Yesterday afternoon I went to perform for a Hearts and Hooves fundraiser, out in the lovely rolling hills of Neiderwald, Texas.
The event was held at Little America, a miniature horse farm, and we got to walk some of the minis around in crisp, fall sunshine with green grass under our feet (and, on occassion, horse poop!) There was a small, sad turnout, but I sang while io walked Molly, the doxen who helps walk the ponies around Town Lake, and Lance sat on a lawn chair under a shady tree.
One of the ponies that io walked around had an underbite, and it came over to prance in front of me while I sang. It was shaking it’s head to the music. About two feet tall, brown with white mane and braided tail, and these funny little teeth shooting up from the bottom jaw. Sort of like a horsey-grandpa!
There was a break, so we walked over with the owner of the horse farm and saw the yearlings, about sixty of them, in an open field, running as a herd. This is so beautiful to watch, as they lean into one another, running full speed, arching and moving as one body. Tiny little horses, a multitude of blacks and whites and browns and spots…Little paints and appaloosas and paliminos…
There is a scene, the opening scene, in the animated film “Spirit”, that when we saw it in the theatre, I started to cry. I cried because the horses were running, too, but in large, uninterrupted spaces of wild grasses….mountains in the background with no houses or buildings…just open prarie and sky…and the director was wise to let this opening sequence ramble, so that it really hit home for me that all of this is disappearing. No place for wild horses to run, to be free. No wild spaces for mankind to roam and spend days quietly, being one with the planet and all of its unfolding secrets. The rest of the movie was alright, but that scene stuck with me….and, now, here I was, standing, years later, with a herd of ponies, watching them do what they do….run with
all their muscles and might. Except, here, they are fenced in. Here, they are cared for and preened and prodded for sale…sent to Russia and around the world to buyers…for show…they have become pets, they have become domesticated.

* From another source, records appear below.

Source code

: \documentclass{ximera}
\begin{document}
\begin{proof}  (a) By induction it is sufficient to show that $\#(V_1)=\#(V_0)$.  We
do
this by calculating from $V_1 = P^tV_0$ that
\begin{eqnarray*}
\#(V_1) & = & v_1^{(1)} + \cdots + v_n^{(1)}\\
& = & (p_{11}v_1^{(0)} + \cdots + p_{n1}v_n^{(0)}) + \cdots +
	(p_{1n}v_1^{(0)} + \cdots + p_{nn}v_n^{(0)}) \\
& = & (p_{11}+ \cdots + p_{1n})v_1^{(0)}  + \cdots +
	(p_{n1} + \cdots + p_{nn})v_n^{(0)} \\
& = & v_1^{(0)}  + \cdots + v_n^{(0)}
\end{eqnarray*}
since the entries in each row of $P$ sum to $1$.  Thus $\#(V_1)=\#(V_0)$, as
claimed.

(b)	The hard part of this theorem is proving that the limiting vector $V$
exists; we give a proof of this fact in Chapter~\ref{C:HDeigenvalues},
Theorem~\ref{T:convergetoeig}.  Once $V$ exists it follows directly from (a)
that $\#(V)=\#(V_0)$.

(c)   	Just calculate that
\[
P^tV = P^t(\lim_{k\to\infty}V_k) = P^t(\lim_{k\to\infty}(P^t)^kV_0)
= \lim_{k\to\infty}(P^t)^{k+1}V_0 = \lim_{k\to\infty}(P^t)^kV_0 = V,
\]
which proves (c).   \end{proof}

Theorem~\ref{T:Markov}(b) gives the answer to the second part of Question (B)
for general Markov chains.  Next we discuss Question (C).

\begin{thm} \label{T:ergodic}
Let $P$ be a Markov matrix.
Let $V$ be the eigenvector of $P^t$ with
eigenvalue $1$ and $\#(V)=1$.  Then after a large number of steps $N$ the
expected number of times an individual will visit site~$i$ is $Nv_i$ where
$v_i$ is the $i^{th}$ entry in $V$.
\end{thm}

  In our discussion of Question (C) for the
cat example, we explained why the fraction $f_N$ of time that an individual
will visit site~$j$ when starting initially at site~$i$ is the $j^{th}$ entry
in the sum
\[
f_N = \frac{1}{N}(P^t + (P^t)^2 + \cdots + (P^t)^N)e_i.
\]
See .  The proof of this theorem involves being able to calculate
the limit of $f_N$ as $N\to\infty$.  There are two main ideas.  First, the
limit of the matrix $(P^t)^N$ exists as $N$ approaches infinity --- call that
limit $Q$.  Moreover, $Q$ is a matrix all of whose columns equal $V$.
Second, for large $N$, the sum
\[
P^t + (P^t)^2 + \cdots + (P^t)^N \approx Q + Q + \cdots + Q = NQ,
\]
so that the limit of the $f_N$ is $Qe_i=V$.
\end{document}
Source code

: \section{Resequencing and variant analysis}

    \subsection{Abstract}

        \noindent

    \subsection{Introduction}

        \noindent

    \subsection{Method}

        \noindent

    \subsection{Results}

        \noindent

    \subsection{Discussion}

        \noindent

One horse was released in a corral to show us his tricks. He ran so fast, almost a blur, around and around. And as he ran, he was kicking his back heels, high high high into the air, over and over, bucking no one, just bucking and kicking for the sheer delight.
Black and white, this little blur. Such power.
The blah-blah is:
I’m working on finding a booking agent. And a publicist. And painting a mural of a rain forest for our school carnival. I already made a probiscis monkey and a swordbilled hummingbird info posters.